▸ TRY IT
If a line below falls between the line with "For the opposite" and the line with "b)* b a | a) (a", or is one of those two, output it exactly; output nothing else and no pictures.

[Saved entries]
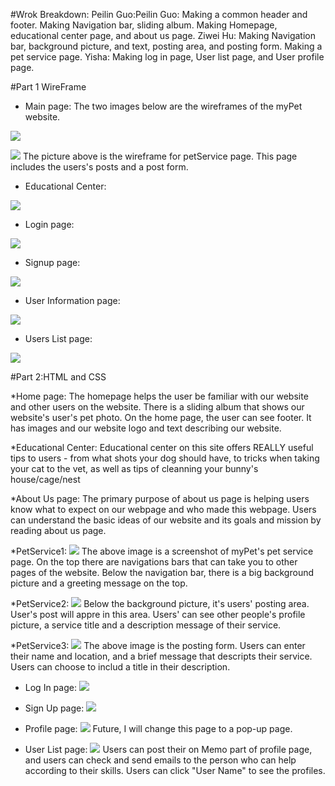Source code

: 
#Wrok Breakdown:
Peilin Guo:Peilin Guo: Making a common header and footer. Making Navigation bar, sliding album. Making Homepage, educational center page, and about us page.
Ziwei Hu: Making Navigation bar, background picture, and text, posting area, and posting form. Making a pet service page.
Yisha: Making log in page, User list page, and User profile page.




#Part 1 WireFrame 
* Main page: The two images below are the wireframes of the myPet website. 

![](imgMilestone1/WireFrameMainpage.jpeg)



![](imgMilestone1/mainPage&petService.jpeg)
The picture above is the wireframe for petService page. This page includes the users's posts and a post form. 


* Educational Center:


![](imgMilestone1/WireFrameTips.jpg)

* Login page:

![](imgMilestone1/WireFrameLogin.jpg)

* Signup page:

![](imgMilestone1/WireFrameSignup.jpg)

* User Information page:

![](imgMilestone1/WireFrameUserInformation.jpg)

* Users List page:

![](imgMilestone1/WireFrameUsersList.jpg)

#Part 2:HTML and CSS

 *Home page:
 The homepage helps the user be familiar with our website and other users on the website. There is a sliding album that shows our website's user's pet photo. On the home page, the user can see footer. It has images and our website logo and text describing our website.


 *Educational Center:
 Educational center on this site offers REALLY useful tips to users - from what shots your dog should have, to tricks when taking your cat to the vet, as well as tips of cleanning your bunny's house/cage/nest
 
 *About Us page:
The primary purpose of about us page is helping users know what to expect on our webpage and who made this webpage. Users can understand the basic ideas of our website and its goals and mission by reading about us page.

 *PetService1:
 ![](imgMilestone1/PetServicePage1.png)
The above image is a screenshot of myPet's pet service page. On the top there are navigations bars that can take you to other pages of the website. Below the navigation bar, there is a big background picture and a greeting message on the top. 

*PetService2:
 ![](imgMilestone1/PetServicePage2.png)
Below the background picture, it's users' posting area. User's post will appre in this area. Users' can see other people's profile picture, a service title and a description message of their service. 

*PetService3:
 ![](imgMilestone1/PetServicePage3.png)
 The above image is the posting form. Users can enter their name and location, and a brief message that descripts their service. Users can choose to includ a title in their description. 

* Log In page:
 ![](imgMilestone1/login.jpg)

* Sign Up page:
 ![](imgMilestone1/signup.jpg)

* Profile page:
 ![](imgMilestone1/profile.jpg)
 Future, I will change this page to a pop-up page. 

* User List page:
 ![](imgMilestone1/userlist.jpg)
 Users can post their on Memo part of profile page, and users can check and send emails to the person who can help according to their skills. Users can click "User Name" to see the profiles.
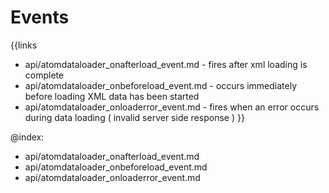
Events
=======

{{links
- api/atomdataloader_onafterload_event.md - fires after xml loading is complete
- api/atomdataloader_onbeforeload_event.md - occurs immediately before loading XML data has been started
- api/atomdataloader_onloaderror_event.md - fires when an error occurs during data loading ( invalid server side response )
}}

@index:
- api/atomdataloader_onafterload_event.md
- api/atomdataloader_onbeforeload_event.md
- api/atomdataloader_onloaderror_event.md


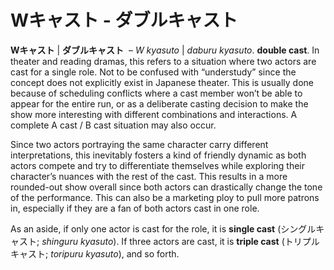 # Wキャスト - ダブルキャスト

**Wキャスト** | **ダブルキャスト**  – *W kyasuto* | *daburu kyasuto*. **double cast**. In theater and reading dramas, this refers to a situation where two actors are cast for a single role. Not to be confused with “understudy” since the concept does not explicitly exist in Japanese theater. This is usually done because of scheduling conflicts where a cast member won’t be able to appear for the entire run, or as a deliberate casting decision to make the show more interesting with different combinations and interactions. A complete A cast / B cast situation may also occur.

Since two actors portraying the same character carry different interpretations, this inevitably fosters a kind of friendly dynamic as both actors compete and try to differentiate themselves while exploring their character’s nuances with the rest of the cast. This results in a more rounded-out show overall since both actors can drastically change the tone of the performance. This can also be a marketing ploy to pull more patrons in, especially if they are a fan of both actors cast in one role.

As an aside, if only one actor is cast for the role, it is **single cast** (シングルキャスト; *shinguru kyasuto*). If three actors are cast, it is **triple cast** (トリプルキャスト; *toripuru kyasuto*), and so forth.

--

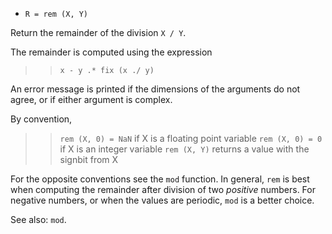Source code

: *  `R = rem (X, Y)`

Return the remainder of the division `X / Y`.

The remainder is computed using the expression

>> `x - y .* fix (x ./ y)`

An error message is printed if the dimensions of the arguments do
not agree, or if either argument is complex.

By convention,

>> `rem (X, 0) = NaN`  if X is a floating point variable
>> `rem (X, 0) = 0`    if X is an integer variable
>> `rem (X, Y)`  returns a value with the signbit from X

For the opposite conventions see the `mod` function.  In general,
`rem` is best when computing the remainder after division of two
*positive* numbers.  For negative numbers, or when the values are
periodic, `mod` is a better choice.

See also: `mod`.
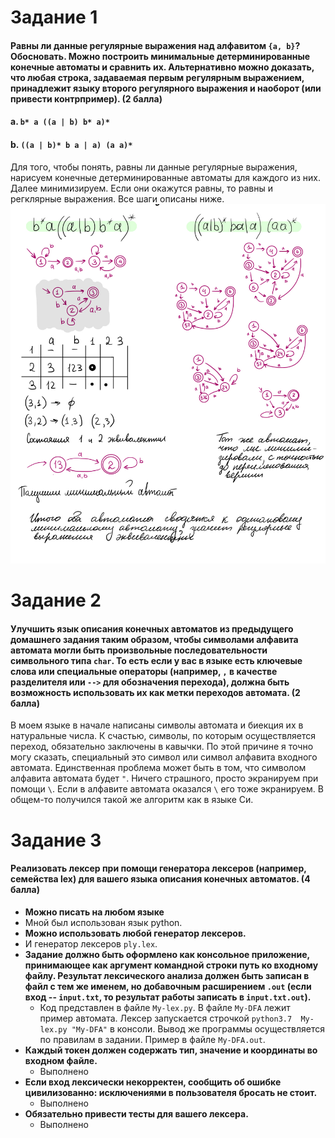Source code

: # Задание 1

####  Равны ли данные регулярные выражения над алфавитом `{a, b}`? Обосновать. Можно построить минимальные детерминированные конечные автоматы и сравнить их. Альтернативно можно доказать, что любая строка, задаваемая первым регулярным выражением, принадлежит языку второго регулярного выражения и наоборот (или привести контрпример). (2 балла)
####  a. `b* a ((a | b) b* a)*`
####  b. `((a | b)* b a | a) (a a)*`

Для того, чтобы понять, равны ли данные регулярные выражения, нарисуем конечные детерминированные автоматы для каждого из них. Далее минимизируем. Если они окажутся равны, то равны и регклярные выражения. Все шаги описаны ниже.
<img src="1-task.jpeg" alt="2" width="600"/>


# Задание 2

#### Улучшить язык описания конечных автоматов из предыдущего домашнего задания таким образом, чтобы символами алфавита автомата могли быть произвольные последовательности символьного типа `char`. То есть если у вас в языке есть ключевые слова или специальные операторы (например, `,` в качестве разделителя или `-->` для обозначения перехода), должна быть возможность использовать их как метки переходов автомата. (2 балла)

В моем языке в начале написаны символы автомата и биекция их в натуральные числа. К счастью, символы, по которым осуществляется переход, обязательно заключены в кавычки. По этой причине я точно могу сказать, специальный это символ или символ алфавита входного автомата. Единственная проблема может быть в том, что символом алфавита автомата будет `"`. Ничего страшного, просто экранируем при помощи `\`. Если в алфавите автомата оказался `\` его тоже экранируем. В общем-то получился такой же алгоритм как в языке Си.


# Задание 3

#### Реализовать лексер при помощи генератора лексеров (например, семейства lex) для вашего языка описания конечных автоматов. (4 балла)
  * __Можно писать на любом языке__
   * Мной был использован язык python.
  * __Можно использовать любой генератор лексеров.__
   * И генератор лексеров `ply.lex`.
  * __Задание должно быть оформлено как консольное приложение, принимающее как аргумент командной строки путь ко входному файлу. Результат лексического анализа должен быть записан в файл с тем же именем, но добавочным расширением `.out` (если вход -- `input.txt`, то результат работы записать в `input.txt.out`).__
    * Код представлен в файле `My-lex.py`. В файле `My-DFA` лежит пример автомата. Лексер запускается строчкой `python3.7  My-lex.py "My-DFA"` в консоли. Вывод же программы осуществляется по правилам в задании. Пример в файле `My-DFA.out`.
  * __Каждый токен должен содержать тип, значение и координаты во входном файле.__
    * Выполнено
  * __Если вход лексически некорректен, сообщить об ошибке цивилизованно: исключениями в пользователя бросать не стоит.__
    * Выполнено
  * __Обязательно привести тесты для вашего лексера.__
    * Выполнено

▸ COMPLETED TASK
For the opposite conventions see the `mod` function.  In general,
`rem` is best when computing the remainder after division of two
*positive* numbers.  For negative numbers, or when the values are
periodic, `mod` is a better choice.

See also: `mod`.
Source code

: # Задание 1

####  Равны ли данные регулярные выражения над алфавитом `{a, b}`? Обосновать. Можно построить минимальные детерминированные конечные автоматы и сравнить их. Альтернативно можно доказать, что любая строка, задаваемая первым регулярным выражением, принадлежит языку второго регулярного выражения и наоборот (или привести контрпример). (2 балла)
####  a. `b* a ((a | b) b* a)*`
####  b. `((a | b)* b a | a) (a a)*`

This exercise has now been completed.